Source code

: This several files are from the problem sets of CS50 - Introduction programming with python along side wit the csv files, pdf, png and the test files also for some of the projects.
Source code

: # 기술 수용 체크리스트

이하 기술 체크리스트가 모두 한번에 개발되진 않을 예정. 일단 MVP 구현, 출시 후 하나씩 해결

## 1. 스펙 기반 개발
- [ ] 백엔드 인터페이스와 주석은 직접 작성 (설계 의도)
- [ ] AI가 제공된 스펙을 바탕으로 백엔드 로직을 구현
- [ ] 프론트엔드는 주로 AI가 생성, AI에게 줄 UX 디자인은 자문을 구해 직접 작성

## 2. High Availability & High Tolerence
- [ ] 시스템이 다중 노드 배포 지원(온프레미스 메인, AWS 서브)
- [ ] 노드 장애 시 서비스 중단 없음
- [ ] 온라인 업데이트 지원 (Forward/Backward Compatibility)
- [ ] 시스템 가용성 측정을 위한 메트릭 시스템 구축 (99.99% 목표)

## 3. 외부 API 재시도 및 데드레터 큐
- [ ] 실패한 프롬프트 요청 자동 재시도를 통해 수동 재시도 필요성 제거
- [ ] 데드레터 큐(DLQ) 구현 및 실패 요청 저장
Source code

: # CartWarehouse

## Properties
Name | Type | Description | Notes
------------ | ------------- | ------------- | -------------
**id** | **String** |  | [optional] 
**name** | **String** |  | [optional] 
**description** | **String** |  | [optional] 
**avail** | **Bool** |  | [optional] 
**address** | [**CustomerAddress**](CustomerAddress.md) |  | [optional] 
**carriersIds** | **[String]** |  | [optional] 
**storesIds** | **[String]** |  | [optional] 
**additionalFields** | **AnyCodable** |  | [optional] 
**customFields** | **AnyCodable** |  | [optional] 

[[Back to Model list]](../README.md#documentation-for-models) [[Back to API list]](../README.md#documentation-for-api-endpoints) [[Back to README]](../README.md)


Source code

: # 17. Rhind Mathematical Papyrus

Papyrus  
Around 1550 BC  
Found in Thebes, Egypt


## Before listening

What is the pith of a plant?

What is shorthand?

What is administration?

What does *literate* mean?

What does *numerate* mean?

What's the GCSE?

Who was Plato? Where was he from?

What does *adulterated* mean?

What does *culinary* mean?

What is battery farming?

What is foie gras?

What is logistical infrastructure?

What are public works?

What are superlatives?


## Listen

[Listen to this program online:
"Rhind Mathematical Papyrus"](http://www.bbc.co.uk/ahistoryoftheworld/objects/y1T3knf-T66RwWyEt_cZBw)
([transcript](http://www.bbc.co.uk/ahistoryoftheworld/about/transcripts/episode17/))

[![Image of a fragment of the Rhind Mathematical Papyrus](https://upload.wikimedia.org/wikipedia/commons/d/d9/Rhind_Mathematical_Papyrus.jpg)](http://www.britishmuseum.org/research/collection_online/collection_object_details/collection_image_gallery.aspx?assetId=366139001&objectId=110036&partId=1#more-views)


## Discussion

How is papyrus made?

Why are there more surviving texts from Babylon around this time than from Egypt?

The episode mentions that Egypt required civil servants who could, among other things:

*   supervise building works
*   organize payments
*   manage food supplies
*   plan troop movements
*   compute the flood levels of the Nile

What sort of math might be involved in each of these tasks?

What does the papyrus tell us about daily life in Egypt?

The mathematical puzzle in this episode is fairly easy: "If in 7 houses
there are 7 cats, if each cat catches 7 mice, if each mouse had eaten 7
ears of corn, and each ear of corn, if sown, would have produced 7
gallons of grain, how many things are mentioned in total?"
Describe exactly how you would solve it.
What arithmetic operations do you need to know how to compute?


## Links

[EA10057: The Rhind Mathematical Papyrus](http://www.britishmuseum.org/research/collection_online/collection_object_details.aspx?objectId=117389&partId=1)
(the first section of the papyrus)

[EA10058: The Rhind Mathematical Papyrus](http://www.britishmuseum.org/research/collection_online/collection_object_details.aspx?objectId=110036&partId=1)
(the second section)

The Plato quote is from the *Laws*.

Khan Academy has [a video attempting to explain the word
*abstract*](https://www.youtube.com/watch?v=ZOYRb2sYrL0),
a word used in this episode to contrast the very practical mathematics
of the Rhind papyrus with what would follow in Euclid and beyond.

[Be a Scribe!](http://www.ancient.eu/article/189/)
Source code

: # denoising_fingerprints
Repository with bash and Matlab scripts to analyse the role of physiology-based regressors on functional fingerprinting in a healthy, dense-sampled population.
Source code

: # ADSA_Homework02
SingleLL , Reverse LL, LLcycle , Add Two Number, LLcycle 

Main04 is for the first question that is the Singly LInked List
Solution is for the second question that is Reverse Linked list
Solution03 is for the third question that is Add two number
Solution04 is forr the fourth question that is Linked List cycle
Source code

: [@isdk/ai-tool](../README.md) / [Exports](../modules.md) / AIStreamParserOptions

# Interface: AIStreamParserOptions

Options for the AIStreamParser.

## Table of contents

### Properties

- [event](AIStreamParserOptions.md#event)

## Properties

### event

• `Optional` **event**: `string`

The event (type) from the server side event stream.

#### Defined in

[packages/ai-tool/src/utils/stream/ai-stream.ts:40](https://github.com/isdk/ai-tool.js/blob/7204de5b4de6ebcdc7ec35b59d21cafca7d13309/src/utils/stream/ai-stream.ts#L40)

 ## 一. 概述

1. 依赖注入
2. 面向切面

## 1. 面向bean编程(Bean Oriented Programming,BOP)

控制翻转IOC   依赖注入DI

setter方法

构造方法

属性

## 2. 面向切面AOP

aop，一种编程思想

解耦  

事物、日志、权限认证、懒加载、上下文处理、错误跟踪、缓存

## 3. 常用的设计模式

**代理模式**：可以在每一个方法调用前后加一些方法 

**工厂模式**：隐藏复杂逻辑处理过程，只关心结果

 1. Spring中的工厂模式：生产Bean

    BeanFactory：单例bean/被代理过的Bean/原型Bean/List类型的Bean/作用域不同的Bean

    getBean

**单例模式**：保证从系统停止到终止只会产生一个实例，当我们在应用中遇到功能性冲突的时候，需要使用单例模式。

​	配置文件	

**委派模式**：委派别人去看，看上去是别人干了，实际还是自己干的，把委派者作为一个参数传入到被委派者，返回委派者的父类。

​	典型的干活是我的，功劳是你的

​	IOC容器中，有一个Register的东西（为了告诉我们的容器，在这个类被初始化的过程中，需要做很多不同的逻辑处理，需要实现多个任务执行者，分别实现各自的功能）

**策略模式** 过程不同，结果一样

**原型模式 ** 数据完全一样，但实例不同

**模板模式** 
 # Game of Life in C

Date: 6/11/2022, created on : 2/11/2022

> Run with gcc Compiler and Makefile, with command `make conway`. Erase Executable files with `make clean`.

***

### REQUIRED WORK:
Write down exactly the span of lines above from the one containing "What is logistical infrastructure?" to the one containing "[EA10057: The Rhind", both ends included.

### RESPONSE:
What is logistical infrastructure?

What are public works?

What are superlatives?


## Listen

[Listen to this program online:
"Rhind Mathematical Papyrus"](http://www.bbc.co.uk/ahistoryoftheworld/objects/y1T3knf-T66RwWyEt_cZBw)
([transcript](http://www.bbc.co.uk/ahistoryoftheworld/about/transcripts/episode17/))

[![Image of a fragment of the Rhind Mathematical Papyrus](https://upload.wikimedia.org/wikipedia/commons/d/d9/Rhind_Mathematical_Papyrus.jpg)](http://www.britishmuseum.org/research/collection_online/collection_object_details/collection_image_gallery.aspx?assetId=366139001&objectId=110036&partId=1#more-views)


## Discussion

How is papyrus made?

Why are there more surviving texts from Babylon around this time than from Egypt?

The episode mentions that Egypt required civil servants who could, among other things:

*   supervise building works
*   organize payments
*   manage food supplies
*   plan troop movements
*   compute the flood levels of the Nile

What sort of math might be involved in each of these tasks?

What does the papyrus tell us about daily life in Egypt?

The mathematical puzzle in this episode is fairly easy: "If in 7 houses
there are 7 cats, if each cat catches 7 mice, if each mouse had eaten 7
ears of corn, and each ear of corn, if sown, would have produced 7
gallons of grain, how many things are mentioned in total?"
Describe exactly how you would solve it.
What arithmetic operations do you need to know how to compute?


## Links

[EA10057: The Rhind Mathematical Papyrus](http://www.britishmuseum.org/research/collection_online/collection_object_details.aspx?objectId=117389&partId=1)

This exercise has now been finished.